Overview

Big Data Service provides enterprise-grade Hadoop as a service, with end-to-end security, high performance, and ease of management and upgradeability.

Big Data Service is an Oracle Cloud Infrastructure service designed for a diverse set of big data use cases and workloads. From short-lived clusters used to tackle specific tasks to long-lived clusters that manage large data lakes, Big Data Service scales to meet an organization's requirements at a low cost and with the highest levels of security.

Note

The data at rest in Block Volumes used by the Big Data Service service is encrypted by default.
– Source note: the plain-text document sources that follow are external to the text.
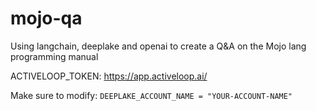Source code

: # mojo-qa

Using langchain, deeplake and openai to create a Q&amp;A on the Mojo lang programming manual

ACTIVELOOP_TOKEN: <https://app.activeloop.ai/>

Make sure to modify: `DEEPLAKE_ACCOUNT_NAME = "YOUR-ACCOUNT-NAME"`

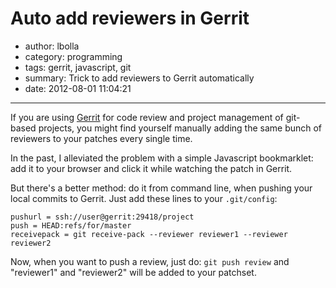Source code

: # Auto add reviewers in Gerrit

- author: lbolla
- category: programming
- tags: gerrit, javascript, git
- summary: Trick to add reviewers to Gerrit automatically
- date: 2012-08-01 11:04:21

----------------

If you are using [Gerrit][1] for code review and project management of
git-based projects, you might find yourself manually adding the same bunch of
reviewers to your patches every single time.

In the past, I alleviated the
problem with a simple Javascript bookmarklet: add it to your browser and
click it while watching the patch in Gerrit.

<script src="https://gist.github.com/1303423.js?file=add_reviewer_bookmarklet.js"></script>

But there's a better method: do it
from command line, when pushing your local commits to Gerrit. Just add these
lines to your `.git/config`:

    pushurl = ssh://user@gerrit:29418/project
    push = HEAD:refs/for/master
    receivepack = git receive-pack --reviewer reviewer1 --reviewer reviewer2

Now, when you want to push a review, just do: `git push review` and "reviewer1"
and "reviewer2" will be added to your patchset.

   [1]: http://code.google.com/p/gerrit/ (Gerrit)
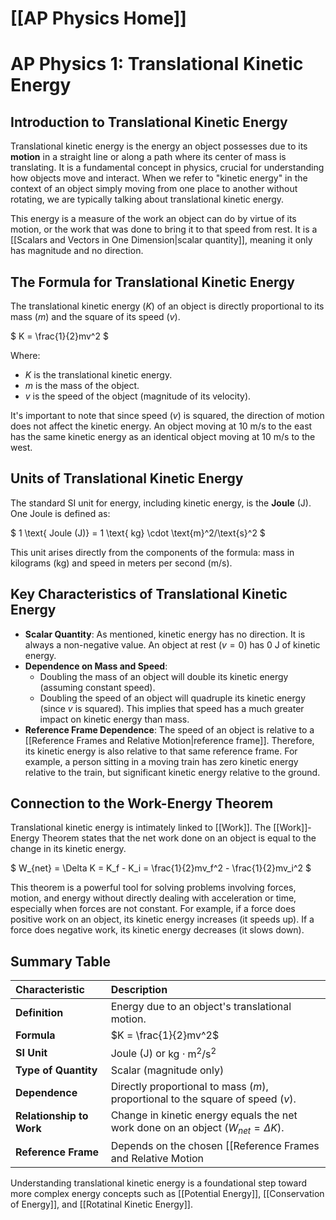 # [[AP Physics Home]]
# AP Physics 1: Translational Kinetic Energy

## Introduction to Translational Kinetic Energy

Translational kinetic energy is the energy an object possesses due to its **motion** in a straight line or along a path where its center of mass is translating. It is a fundamental concept in physics, crucial for understanding how objects move and interact. When we refer to "kinetic energy" in the context of an object simply moving from one place to another without rotating, we are typically talking about translational kinetic energy.

This energy is a measure of the work an object can do by virtue of its motion, or the work that was done to bring it to that speed from rest. It is a [[Scalars and Vectors in One Dimension|scalar quantity]], meaning it only has magnitude and no direction.

## The Formula for Translational Kinetic Energy

The translational kinetic energy ($K$) of an object is directly proportional to its mass ($m$) and the square of its speed ($v$).

$
K = \frac{1}{2}mv^2
$

Where:
*   $K$ is the translational kinetic energy.
*   $m$ is the mass of the object.
*   $v$ is the speed of the object (magnitude of its velocity).

It's important to note that since speed ($v$) is squared, the direction of motion does not affect the kinetic energy. An object moving at $10 \text{ m/s}$ to the east has the same kinetic energy as an identical object moving at $10 \text{ m/s}$ to the west.

## Units of Translational Kinetic Energy

The standard SI unit for energy, including kinetic energy, is the **Joule** (J).
One Joule is defined as:

$
1 \text{ Joule (J)} = 1 \text{ kg} \cdot \text{m}^2/\text{s}^2
$

This unit arises directly from the components of the formula: mass in kilograms (kg) and speed in meters per second (m/s).

## Key Characteristics of Translational Kinetic Energy

*   **Scalar Quantity**: As mentioned, kinetic energy has no direction. It is always a non-negative value. An object at rest ($v=0$) has $0 \text{ J}$ of kinetic energy.
*   **Dependence on Mass and Speed**:
    *   Doubling the mass of an object will double its kinetic energy (assuming constant speed).
    *   Doubling the speed of an object will quadruple its kinetic energy (since $v$ is squared). This implies that speed has a much greater impact on kinetic energy than mass.
*   **Reference Frame Dependence**: The speed of an object is relative to a [[Reference Frames and Relative Motion|reference frame]]. Therefore, its kinetic energy is also relative to that same reference frame. For example, a person sitting in a moving train has zero kinetic energy relative to the train, but significant kinetic energy relative to the ground.

## Connection to the Work-Energy Theorem

Translational kinetic energy is intimately linked to [[Work]]. The [[Work]]-Energy Theorem states that the net work done on an object is equal to the change in its kinetic energy.

$
W_{net} = \Delta K = K_f - K_i = \frac{1}{2}mv_f^2 - \frac{1}{2}mv_i^2
$

This theorem is a powerful tool for solving problems involving forces, motion, and energy without directly dealing with acceleration or time, especially when forces are not constant. For example, if a force does positive work on an object, its kinetic energy increases (it speeds up). If a force does negative work, its kinetic energy decreases (it slows down).

## Summary Table

| Characteristic             | Description                                                                     |
| :------------------------- | :------------------------------------------------------------------------------ |
| **Definition**             | Energy due to an object's translational motion.                                 |
| **Formula**                | $K = \frac{1}{2}mv^2$                                                           |
| **SI Unit**                | Joule (J) or $\text{kg} \cdot \text{m}^2/\text{s}^2$                            |
| **Type of Quantity**       | Scalar (magnitude only)                                                         |
| **Dependence**             | Directly proportional to mass ($m$), proportional to the square of speed ($v$). |
| **Relationship to Work**   | Change in kinetic energy equals the net work done on an object ($W_{net} = \Delta K$). |
| **Reference Frame**        | Depends on the chosen [[Reference Frames and Relative Motion|reference frame]]. |

Understanding translational kinetic energy is a foundational step toward more complex energy concepts such as [[Potential Energy]], [[Conservation of Energy]], and [[Rotatinal Kinetic Energy]].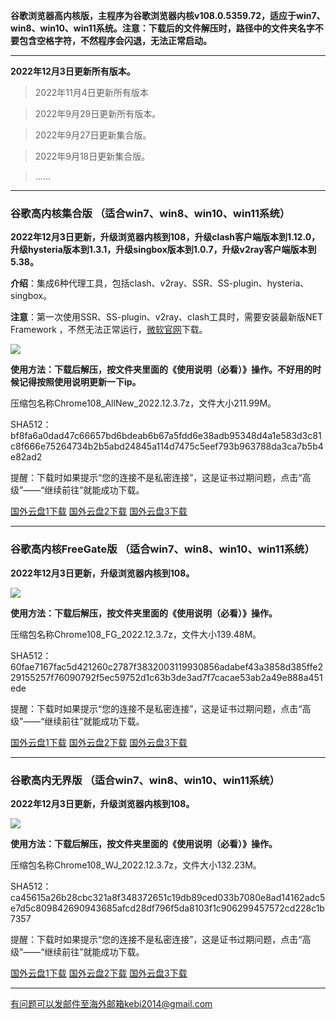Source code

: **谷歌浏览器高内核版，主程序为谷歌浏览器内核v108.0.5359.72，适应于win7、win8、win10、win11系统。注意：下载后的文件解压时，路径中的文件夹名字不要包含空格字符，不然程序会闪退，无法正常启动。**

***

**2022年12月3日更新所有版本。**

> 2022年11月4日更新所有版本

> 2022年9月29日更新所有版本。

> 2022年9月27日更新集合版。

> 2022年9月18日更新集合版。

> ......

***

### 谷歌高内核集合版  （适合win7、win8、win10、win11系统）

**2022年12月3日更新，升级浏览器内核到108，升级clash客户端版本到1.12.0，升级hysteria版本到1.3.1，升级singbox版本到1.0.7，升级v2ray客户端版本到5.38。**

**介绍**：集成6种代理工具，包括clash、v2ray、SSR、SS-plugin、hysteria、singbox。

**注意**：第一次使用SSR、SS-plugin、v2ray、clash工具时，需要安装最新版NET Framework ，不然无法正常运行，[微软官网](https://dotnet.microsoft.com/zh-cn/download/dotnet-framework/net48)下载。

![](https://fastly.jsdelivr.net/gh/Alvin9999/pac2/softimag/chrome105.png)

**使用方法：下载后解压，按文件夹里面的《使用说明（必看）》操作。不好用的时候记得按照使用说明更新一下ip。**

压缩包名称Chrome108_AllNew_2022.12.3.7z，文件大小211.99M。

SHA512：bf8fa6a0dad47c66657bd6bdeab6b67a5fdd6e38adb95348d4a1e583d3c81c8f666e75264734b2b5abd24845a114d7475c5eef793b963788da3ca7b5b4e82ad2

提醒：下载时如果提示“您的连接不是私密连接”，这是证书过期问题，点击“高级”——“继续前往”就能成功下载。

[国外云盘1下载](https://d2.freessr2.xyz/Chrome108_AllNew_2022.12.3.7z) 
[国外云盘2下载](https://d1.freessr1.xyz/Chrome108_AllNew_2022.12.3.7z) 
[国外云盘3下载](https://free.zhujicn2.net/Chrome108_AllNew_2022.12.3.7z) 

***

### 谷歌高内核FreeGate版  （适合win7、win8、win10、win11系统）

**2022年12月3日更新，升级浏览器内核到108。**

![](https://fastly.jsdelivr.net/gh/Alvin9999/pac2/softimag/chrome9611282.PNG)

**使用方法：下载后解压，按文件夹里面的《使用说明（必看）》操作。**

压缩包名称Chrome108_FG_2022.12.3.7z，文件大小139.48M。

SHA512：60fae7167fac5d421260c2787f3832003119930856adabef43a3858d385ffe229155257f76090792f5ec59752d1c63b3de3ad7f7cacae53ab2a49e888a451ede

提醒：下载时如果提示“您的连接不是私密连接”，这是证书过期问题，点击“高级”——“继续前往”就能成功下载。

[国外云盘1下载](https://d2.freessr2.xyz/Chrome108_FG_2022.12.3.7z) 
[国外云盘2下载](https://d1.freessr1.xyz/Chrome108_FG_2022.12.3.7z) 
[国外云盘3下载](https://free.zhujicn2.net/Chrome108_FG_2022.12.3.7z) 

***

### 谷歌高内无界版  （适合win7、win8、win10、win11系统）

**2022年12月3日更新，升级浏览器内核到108。**

![](https://fastly.jsdelivr.net/gh/Alvin9999/pac2/softimag/chrome9611283.PNG)

**使用方法：下载后解压，按文件夹里面的《使用说明（必看）》操作。**

压缩包名称Chrome108_WJ_2022.12.3.7z，文件大小132.23M。

SHA512：ca45615a26b28cbc321a8f348372651c19db89ced033b7080e8ad14162adc5e7d5c809842690943685afcd28df796f5da8103f1c906299457572cd228c1b7357

提醒：下载时如果提示“您的连接不是私密连接”，这是证书过期问题，点击“高级”——“继续前往”就能成功下载。

[国外云盘1下载](https://d2.freessr2.xyz/Chrome108_WJ_2022.12.3.7z) 
[国外云盘2下载](https://d1.freessr1.xyz/Chrome108_WJ_2022.12.3.7z) 
[国外云盘3下载](https://free.zhujicn2.net/Chrome108_WJ_2022.12.3.7z) 


***

有问题可以发邮件至海外邮箱kebi2014@gmail.com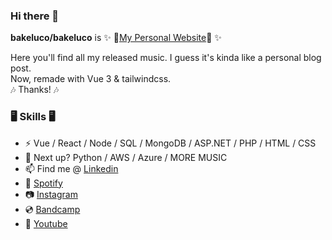 ### Hi there 👋

**bakeluco/bakeluco** is ✨ 🔗[My Personal Website](https://bakeluco.com.ar)🔗 ✨

Here you'll find all my released music. I guess it's kinda like a personal blog post.  
Now, remade with Vue 3 & tailwindcss.  
🎶 Thanks! 🎶  

### 🖥 Skills 🖥

- ⚡ Vue / React / Node / SQL / MongoDB / ASP.NET / PHP / HTML / CSS
- 🌱 Next up? Python / AWS / Azure / MORE MUSIC
- 📫 Find me @ [Linkedin](https://www.linkedin.com/in/bakeluco/)
- 🎼 [Spotify](https://open.spotify.com/artist/7Gs9ImszFHDyywpsVPjrEa)
- 📷 [Instagram](https://www.instagram.com/bakeluco/)
- 💿 [Bandcamp](https://bakeluco.bandcamp.com/)
- 🎥 [Youtube](https://www.youtube.com/user/SmashedSkullOfficial/videos)
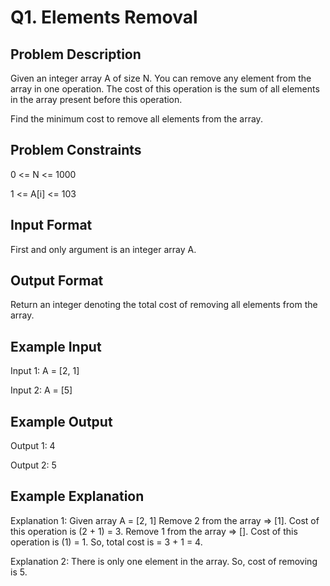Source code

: # Q1. Elements Removal
## Problem Description
Given an integer array A of size N. You can remove any element from the array in one operation.
The cost of this operation is the sum of all elements in the array present before this operation.

Find the minimum cost to remove all elements from the array.


## Problem Constraints
0 <= N <= 1000

1 <= A[i] <= 103

## Input Format
First and only argument is an integer array A.

## Output Format
Return an integer denoting the total cost of removing all elements from the array.

## Example Input
Input 1:
 A = [2, 1]

Input 2:
 A = [5]


## Example Output
Output 1:
 4

Output 2:
 5


## Example Explanation
Explanation 1:
 Given array A = [2, 1]
 Remove 2 from the array => [1]. Cost of this operation is (2 + 1) = 3.
 Remove 1 from the array => []. Cost of this operation is (1) = 1.
 So, total cost is = 3 + 1 = 4.

Explanation 2:
 There is only one element in the array. So, cost of removing is 5.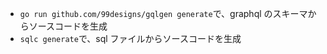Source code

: - `go run github.com/99designs/gqlgen generate`で、graphql のスキーマからソースコードを生成
- `sqlc generate`で、sql ファイルからソースコードを生成
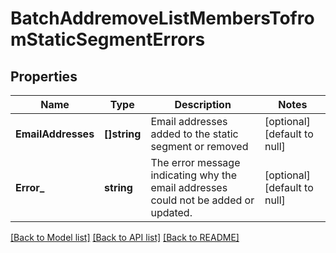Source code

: # BatchAddremoveListMembersTofromStaticSegmentErrors

## Properties
Name | Type | Description | Notes
------------ | ------------- | ------------- | -------------
**EmailAddresses** | **[]string** | Email addresses added to the static segment or removed | [optional] [default to null]
**Error_** | **string** | The error message indicating why the email addresses could not be added or updated. | [optional] [default to null]

[[Back to Model list]](../README.md#documentation-for-models) [[Back to API list]](../README.md#documentation-for-api-endpoints) [[Back to README]](../README.md)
Big Data Service includes:

An Hadoop stack that includes an installation of Oracle Distribution including Apache Hadoop (ODH). ODH includes Apache Ambari, Apache Hadoop, Apache HBase, Apache Hive, Apache Spark, and other services for working with and securing big data.

For a detailed list of what's in ODH, see About Oracle Distribution Including Apache Hadoop (ODH).
Oracle Cloud Infrastructure features and resources, including identity management, networking, compute, storage, and monitoring.
A REST API for creating and managing clusters.
The ability to create clusters of any size, based on native Oracle Cloud Infrastructure shapes. For example, you can create small, short-lived clusters in flexible virtual environments, very large, long-running clusters on dedicated hardware, or any combination between.
Optional secure, high availability (HA) clusters.
Oracle Cloud SQL integration, for analyzing data across Apache Hadoop, Apache Kafka, NoSQL, and object stores using Oracle SQL query language.
Full access to customize what is deployed on your Big Data Service clusters.
Big Data Service releases patches that are visible in the OCI Console. These patches must be applied to keep your Big Data Service clusters up to date and supported. See Patching in Big Data Service for more details on the Big Data Service release patch.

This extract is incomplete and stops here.